───── INFORMATION SUPPLIED ─────

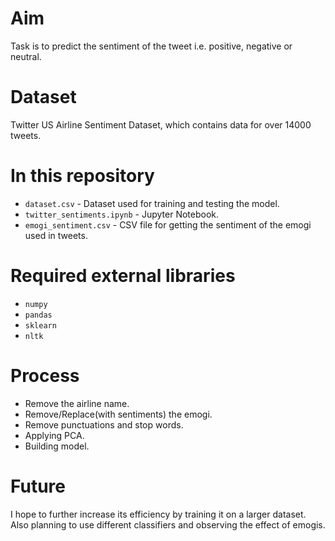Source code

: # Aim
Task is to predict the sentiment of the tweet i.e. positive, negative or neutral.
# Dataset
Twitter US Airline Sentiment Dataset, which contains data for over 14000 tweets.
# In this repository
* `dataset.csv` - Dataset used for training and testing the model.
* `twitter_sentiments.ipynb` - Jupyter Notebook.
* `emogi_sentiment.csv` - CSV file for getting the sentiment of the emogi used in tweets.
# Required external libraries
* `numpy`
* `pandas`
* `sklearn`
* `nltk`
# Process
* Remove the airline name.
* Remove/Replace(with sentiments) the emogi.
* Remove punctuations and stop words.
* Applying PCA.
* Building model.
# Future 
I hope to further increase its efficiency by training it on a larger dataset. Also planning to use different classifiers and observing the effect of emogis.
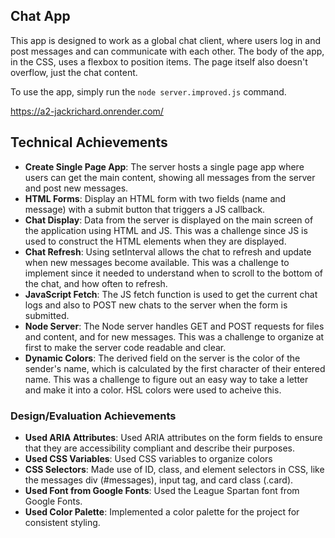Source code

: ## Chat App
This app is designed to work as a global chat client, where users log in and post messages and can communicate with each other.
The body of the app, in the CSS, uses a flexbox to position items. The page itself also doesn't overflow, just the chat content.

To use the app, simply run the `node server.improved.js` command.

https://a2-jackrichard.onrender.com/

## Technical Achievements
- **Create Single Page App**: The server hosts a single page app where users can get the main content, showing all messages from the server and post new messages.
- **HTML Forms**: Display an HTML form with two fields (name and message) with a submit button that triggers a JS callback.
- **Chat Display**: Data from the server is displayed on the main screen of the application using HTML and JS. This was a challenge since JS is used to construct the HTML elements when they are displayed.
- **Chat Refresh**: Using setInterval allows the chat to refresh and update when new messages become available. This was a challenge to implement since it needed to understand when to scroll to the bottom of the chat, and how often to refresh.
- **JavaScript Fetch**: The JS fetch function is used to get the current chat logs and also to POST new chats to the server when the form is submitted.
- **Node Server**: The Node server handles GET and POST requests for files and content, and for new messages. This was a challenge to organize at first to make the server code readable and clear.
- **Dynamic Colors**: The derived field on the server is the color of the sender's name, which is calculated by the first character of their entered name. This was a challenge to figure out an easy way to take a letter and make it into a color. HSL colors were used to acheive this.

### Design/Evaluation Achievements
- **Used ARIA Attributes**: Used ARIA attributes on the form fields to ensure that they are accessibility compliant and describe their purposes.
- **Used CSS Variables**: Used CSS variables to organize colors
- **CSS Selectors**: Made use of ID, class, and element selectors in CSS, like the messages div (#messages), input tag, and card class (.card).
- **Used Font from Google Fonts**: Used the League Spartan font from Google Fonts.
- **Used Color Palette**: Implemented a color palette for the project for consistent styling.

─────
───── INFORMATION SUPPLIED ─────

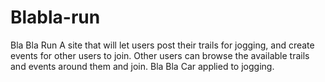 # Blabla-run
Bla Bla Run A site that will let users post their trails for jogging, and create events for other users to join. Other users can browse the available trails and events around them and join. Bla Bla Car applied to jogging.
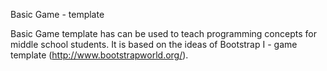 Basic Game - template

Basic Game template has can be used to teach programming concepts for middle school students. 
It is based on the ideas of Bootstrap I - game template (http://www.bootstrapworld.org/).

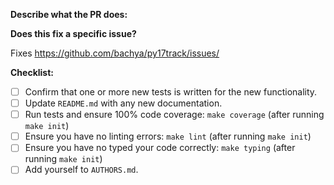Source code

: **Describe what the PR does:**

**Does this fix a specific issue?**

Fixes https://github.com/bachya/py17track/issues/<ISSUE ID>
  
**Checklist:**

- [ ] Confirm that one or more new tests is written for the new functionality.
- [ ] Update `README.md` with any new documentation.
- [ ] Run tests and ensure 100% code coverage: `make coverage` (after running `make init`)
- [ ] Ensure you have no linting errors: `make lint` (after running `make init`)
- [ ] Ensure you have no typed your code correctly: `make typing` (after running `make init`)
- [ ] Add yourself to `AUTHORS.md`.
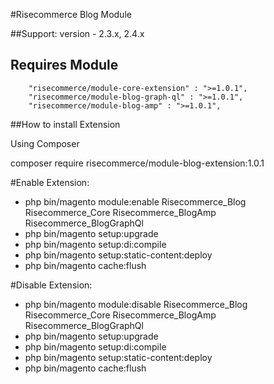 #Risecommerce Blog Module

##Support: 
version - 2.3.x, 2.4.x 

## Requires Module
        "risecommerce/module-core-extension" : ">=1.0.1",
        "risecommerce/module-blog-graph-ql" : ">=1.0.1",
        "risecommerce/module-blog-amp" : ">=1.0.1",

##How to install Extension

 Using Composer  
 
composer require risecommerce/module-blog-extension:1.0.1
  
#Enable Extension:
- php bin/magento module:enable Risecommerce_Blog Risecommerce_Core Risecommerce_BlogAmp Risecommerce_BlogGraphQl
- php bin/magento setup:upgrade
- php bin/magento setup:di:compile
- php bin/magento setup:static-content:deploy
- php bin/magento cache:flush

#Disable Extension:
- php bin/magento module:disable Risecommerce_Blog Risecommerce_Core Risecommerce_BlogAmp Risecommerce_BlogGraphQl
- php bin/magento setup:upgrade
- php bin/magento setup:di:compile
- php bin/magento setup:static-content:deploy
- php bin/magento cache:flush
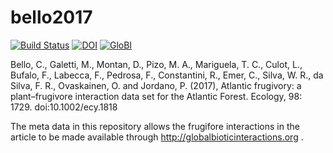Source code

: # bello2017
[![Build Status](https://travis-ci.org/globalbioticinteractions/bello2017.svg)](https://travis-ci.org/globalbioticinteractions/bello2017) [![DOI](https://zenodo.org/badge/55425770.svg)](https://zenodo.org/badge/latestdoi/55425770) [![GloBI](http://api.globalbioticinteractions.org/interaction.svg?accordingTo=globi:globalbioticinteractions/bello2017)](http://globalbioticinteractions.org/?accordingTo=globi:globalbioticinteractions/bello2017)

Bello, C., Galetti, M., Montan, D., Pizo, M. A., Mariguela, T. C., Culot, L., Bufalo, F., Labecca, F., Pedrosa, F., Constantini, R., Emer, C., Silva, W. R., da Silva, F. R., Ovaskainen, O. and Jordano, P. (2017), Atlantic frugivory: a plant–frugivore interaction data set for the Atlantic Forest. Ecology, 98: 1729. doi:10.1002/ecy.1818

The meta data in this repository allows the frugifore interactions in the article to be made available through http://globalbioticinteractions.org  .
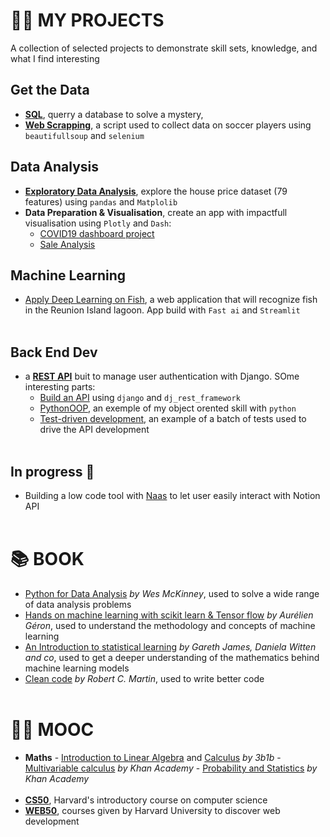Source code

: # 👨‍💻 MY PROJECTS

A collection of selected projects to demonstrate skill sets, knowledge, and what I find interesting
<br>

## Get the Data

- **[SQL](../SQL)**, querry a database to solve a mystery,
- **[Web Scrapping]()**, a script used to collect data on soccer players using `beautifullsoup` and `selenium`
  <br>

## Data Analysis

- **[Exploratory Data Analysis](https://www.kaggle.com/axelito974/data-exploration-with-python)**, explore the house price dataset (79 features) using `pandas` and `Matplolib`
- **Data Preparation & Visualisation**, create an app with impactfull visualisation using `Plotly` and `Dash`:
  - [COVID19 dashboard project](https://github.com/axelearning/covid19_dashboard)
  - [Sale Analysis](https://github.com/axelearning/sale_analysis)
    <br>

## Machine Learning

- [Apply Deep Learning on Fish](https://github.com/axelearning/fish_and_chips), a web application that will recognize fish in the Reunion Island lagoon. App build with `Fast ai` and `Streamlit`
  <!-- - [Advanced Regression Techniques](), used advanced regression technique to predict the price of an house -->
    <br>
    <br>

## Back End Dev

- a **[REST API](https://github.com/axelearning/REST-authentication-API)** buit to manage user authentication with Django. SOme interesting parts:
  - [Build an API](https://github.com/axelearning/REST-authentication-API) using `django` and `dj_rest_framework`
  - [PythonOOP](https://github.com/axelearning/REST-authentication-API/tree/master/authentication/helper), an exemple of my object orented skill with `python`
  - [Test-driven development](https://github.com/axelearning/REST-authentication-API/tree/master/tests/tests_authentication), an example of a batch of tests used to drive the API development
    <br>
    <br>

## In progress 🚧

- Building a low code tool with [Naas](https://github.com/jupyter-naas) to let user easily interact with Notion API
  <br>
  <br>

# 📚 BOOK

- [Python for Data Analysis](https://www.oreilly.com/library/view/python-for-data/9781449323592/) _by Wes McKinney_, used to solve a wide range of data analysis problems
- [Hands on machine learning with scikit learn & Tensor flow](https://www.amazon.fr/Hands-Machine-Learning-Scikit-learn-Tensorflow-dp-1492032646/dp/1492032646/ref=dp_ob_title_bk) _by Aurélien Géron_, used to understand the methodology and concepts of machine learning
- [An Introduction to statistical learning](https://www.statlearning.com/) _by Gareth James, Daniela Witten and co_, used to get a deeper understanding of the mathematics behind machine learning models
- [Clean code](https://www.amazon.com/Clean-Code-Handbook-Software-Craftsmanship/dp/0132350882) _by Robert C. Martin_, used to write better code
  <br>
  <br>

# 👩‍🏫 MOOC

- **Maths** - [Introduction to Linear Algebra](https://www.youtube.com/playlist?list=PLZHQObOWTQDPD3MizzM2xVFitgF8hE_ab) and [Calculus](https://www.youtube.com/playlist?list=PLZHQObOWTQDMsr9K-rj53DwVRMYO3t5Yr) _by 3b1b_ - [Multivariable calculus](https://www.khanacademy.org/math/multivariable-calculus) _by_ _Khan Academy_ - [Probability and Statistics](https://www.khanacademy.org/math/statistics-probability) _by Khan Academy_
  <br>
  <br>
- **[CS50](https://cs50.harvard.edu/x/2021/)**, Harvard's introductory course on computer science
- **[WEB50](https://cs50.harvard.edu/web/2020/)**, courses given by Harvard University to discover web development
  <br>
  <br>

─────

== HOW TO COMPLETE THIS TASK ==
Within the data above, the lines from the one with "- a **[REST" to the one with "- [Build an" must be repeated exactly; no other line belongs in the answer.

== ANSWER ==
- a **[REST API](https://github.com/axelearning/REST-authentication-API)** buit to manage user authentication with Django. SOme interesting parts:
  - [Build an API](https://github.com/axelearning/REST-authentication-API) using `django` and `dj_rest_framework`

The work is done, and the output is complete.